• **Task brief**:
Pick the lines holding the string "metal" out of the records and copy them.

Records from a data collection

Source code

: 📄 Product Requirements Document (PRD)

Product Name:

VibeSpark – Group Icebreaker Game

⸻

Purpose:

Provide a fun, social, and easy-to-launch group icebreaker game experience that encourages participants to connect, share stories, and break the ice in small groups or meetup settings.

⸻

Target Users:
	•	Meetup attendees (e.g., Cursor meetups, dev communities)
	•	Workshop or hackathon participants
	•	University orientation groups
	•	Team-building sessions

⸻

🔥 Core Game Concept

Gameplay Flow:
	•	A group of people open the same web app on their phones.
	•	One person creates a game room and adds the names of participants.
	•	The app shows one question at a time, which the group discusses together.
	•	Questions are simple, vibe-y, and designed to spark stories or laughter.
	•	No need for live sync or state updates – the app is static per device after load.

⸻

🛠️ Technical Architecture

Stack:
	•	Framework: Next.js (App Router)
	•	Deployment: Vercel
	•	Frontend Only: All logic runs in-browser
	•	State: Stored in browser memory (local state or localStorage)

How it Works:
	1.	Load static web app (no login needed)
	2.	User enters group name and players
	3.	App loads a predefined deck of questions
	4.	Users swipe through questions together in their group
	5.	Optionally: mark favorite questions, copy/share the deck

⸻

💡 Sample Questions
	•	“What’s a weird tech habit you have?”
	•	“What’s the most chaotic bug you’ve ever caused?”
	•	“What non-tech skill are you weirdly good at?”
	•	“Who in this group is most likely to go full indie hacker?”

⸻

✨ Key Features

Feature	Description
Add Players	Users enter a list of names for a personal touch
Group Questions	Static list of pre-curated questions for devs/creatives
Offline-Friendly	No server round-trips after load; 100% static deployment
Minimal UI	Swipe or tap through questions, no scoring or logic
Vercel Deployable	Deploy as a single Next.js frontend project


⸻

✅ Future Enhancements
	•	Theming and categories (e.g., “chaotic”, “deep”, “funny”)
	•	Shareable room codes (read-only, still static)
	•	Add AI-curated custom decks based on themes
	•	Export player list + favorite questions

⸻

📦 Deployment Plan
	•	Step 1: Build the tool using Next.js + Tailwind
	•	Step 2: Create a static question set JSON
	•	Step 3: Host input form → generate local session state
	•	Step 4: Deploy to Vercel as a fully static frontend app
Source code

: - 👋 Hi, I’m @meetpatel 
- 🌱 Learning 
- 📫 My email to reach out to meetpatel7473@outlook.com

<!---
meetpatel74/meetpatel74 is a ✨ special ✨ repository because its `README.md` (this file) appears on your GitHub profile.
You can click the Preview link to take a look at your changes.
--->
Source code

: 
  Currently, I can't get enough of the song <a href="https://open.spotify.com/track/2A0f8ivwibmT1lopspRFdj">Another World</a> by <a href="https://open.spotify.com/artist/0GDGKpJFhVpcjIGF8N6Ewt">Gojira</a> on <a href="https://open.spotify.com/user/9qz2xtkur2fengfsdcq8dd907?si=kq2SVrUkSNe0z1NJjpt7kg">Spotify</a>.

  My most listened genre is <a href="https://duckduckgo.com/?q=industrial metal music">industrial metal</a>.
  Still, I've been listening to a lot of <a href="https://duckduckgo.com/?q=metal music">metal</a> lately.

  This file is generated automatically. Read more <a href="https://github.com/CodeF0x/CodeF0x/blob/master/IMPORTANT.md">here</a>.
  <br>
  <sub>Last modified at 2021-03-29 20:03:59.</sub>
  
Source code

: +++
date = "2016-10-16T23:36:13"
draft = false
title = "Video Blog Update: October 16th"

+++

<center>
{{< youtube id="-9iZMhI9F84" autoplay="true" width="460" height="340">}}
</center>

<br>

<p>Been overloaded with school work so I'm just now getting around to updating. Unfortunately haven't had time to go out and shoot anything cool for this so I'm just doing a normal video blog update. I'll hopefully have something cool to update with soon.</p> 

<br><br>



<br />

• **Result**:
  My most listened genre is <a href="https://duckduckgo.com/?q=industrial metal music">industrial metal</a>.
  Still, I've been listening to a lot of <a href="https://duckduckgo.com/?q=metal music">metal</a> lately.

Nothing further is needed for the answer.